太陽の日差しが痛いほどの群馬の猛暑日にもかかわらず跳ぶエンターテイナー久保田選手の姿はいつもと同じようにグラウンドにあった。「今年の夏は特に暑い」そんな言葉が毎年聞かれるようになり、屋外での運動は危険を感じるほどである。そんな季節にも関わらず、週末に控えた関東選手権に向け「冬より夏が身体が動くのでいいですね。」と最も大切にしている助走部分の走りのチェックに打ち込んでいた。


直近にあった大きな大会として東日本実業団を振り返ると「模索期間の大会であった、感覚的には悪くなかったが全体的に精度が低かった」と語る。そんな中での記録は2M。自身の求める感覚に遠いとは感じなかった、その感覚に狂いはなく現在の調子を聞くと、間髪入れずの「絶好調です!今は自分の跳躍に関する一つ一つの動作を説明することが出来るようになった。」という。大きなけがを負い2年近く思いっきり跳ぶことが出来なかった、そんな期間を経て以前は自然と出ていた動きの一つ一つを1から作り出していく作業が必要だった。そして今はその作り上げた動きが自動化されるまでに仕上がってきたのだ。感覚を大事にする久保田選手がその感覚を裏付ける論理が出来上がってきたのだ。東日本実業団から基本的な動き自体は変えずに精度を上げることに取り組み、基礎的な能力の底上げによりその精度が上がった結果が絶好調を生んだ。そんな取り組みに確信を持つ跳躍が最近練習できた。感覚は「陸上人生の総まとめのような跳躍だった」と振り返る。

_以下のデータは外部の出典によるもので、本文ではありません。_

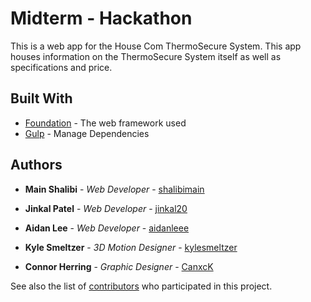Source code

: # Midterm - Hackathon

This is a web app for the House Com ThermoSecure System. This app houses information on the ThermoSecure System itself as well as specifications and price.

## Built With

* [Foundation](https://foundation.zurb.com) - The web framework used
* [Gulp](https://gulpjs.com) - Manage Dependencies


## Authors

* **Main Shalibi** - *Web Developer* - [shalibimain](https://github.com/shalibimain)

* **Jinkal Patel** - *Web Developer* - [jinkal20](https://github.com/jinkal20)

* **Aidan Lee** - *Web Developer* - [aidanleee](https://github.com/aidanleee)

* **Kyle Smeltzer** - *3D Motion Designer* - [kylesmeltzer](https://github.com/kylesmeltzer)

* **Connor Herring** - *Graphic Designer* - [CanxcK](https://github.com/CanxcK)

See also the list of [contributors](https://github.com/aidanleee/midterm/contributors) who participated in this project.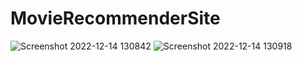 # MovieRecommenderSite
![Screenshot 2022-12-14 130842](https://user-images.githubusercontent.com/98264659/207534714-535fe3ed-97bc-4c6d-92e2-fe15145c1155.png)
![Screenshot 2022-12-14 130918](https://user-images.githubusercontent.com/98264659/207534757-6dd94ed7-af48-48ff-a9f4-08ae921d029c.png)
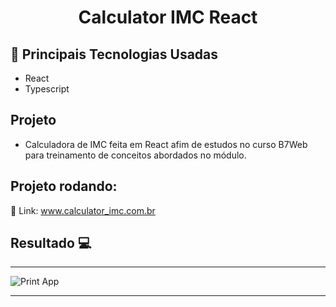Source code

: <h1 align="center">Calculator IMC React</h1>

## 🚀 Principais Tecnologias Usadas 
<ul>
    <li>React</li>  
    <li>Typescript</li>  
</ul>

## Projeto

- Calculadora de IMC feita em React afim de estudos no curso B7Web para treinamento de conceitos abordados no módulo.

 ## Projeto rodando:
 
 🔰 Link: <a href="https://gameskids.netlify.app/">www.calculator_imc.com.br</a>
## Resultado 💻
 <hr>
 <div style="display: flex;">
    <img src="https://i.imgur.com/x5I3W6I.png" alt="Print App">
 </div>

 <hr>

そんな跳躍が出るとモチベーションアップにもつながる、まさに久保田選手は現在絶好調超の状態にいる。この跳躍が選手人生最高だと位置づけるなら一番悪かった跳躍は?と問うと意外にも、自己ベスト更新した跳躍だという「あの時あのジャンプで記録が出たから今がある。あの記録が出ていなかったらもう競技はやめていた。」自分の中のハマった感覚がないままに自己ベストが出たが故にハマった時の自分が見てみたくなった。そんな矢先ケガを負った。そこからの長いリハビリ期間と模索期間がまた久保田選手を強くした。「この競技人生最悪の跳躍とした自己ベスト更新が良いものになるか悪いものになるかは今後の自分次第。」ラフな口調とは裏腹に専門的な返答の際には目つきが変わる。エンタメは側面であり、やはり生粋のアスリートが久保田選手の核となる部分だ。取材の中でルーティンやジンクスを伺った際、「何もそういったものを持たないのがザ俺!」とおどけていたり人生で影響を受けた存在も「特にない、他人に干渉しない。」常に自分の人生の選択は自分自身。それが久保田選手の強さなのかもしれない。こだわりの助走から一気にバーを飛び越える跳躍は観客を魅了するだけでなくその感覚が久保田選手自身を虜にしている。そんな久保田選手が競技を続けるうえで大事にしていることは、「考えることをやめない」一つ一つの動きを考え向き合い続け、あと一歩を責め続ける。そのこだわりが炎天下の中でもやめない直線とカーブの走り込みでトップスピードにもっていく感覚を養う作業だ。こだわりと探求心が垣間見える。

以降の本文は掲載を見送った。